Newsroom · Moab
The 2026 Part D $2,100 Cap: What Moab Seniors Should Know
For the first time, there's a hard yearly ceiling on what covered prescriptions can cost you out of pocket — here's how the 2026 numbers work, in plain English.
The bottom line
- In 2026, your out-of-pocket costs for covered Part D drugs are capped at $2,100 for the year — after that, you pay $0 cost sharing for covered drugs.
- The cap counts your deductible, copays, and coinsurance — not your monthly premium, and not drugs your plan doesn't cover.
- The standard 2026 deductible is up to $615; after that you pay 25% coinsurance until you hit the cap.
- The Medicare Prescription Payment Plan can spread big early-year costs into monthly payments — it doesn't lower your total, but it smooths it.
- With 33.3% of Grand County adults managing high blood pressure and 11.2% diabetes, formulary fit decides whether the cap actually protects you — check your exact drug list.

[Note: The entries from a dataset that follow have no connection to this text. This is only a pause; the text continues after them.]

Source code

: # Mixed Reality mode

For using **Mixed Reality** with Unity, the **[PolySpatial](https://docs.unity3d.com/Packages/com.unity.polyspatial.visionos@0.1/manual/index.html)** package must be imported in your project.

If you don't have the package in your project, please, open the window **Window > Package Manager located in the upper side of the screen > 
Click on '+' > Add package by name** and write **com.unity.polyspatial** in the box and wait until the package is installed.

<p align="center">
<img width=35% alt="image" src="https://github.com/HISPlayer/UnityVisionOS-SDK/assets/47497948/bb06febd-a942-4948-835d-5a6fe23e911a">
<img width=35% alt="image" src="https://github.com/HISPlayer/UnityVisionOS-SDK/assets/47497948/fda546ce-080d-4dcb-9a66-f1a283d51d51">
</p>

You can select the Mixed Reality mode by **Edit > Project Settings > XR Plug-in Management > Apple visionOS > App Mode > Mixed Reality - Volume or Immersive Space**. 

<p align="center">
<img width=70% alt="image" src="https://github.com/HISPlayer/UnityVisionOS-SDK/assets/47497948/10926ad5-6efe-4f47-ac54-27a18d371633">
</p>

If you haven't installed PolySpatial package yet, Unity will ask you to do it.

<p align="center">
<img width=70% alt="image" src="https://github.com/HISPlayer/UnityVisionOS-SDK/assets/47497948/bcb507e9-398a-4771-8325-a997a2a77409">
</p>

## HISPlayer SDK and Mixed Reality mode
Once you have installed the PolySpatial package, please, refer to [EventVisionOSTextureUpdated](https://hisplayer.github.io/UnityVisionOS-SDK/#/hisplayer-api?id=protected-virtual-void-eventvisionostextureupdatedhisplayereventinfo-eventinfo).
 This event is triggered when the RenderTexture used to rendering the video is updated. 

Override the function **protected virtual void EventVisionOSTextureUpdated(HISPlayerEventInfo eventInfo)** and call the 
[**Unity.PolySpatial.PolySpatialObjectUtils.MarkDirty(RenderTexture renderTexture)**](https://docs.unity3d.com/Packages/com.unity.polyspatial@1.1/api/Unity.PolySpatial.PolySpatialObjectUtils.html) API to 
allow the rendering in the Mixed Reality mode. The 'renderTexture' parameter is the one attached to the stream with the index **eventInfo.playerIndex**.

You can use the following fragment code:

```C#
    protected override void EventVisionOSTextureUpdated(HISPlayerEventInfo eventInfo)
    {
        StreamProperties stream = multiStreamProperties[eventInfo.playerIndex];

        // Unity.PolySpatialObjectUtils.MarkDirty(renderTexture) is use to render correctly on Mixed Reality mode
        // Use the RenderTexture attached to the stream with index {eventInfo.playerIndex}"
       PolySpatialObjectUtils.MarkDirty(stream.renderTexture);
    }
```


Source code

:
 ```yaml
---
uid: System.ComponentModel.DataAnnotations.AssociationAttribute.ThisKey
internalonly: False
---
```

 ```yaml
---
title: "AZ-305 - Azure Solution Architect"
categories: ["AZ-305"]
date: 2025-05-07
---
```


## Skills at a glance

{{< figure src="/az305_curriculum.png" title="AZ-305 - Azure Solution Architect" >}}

If you have Medicare drug coverage in 2026, you cannot be required to pay more than $2,100 out of pocket for covered Part D prescriptions this year. That cap — created by the Inflation Reduction Act and set at $2,100 for 2026 by CMS — changes the math for anyone in Moab or Grand County managing ongoing prescriptions. Here's how the benefit is structured now, what counts toward the cap, and how to make sure your plan actually delivers that protection.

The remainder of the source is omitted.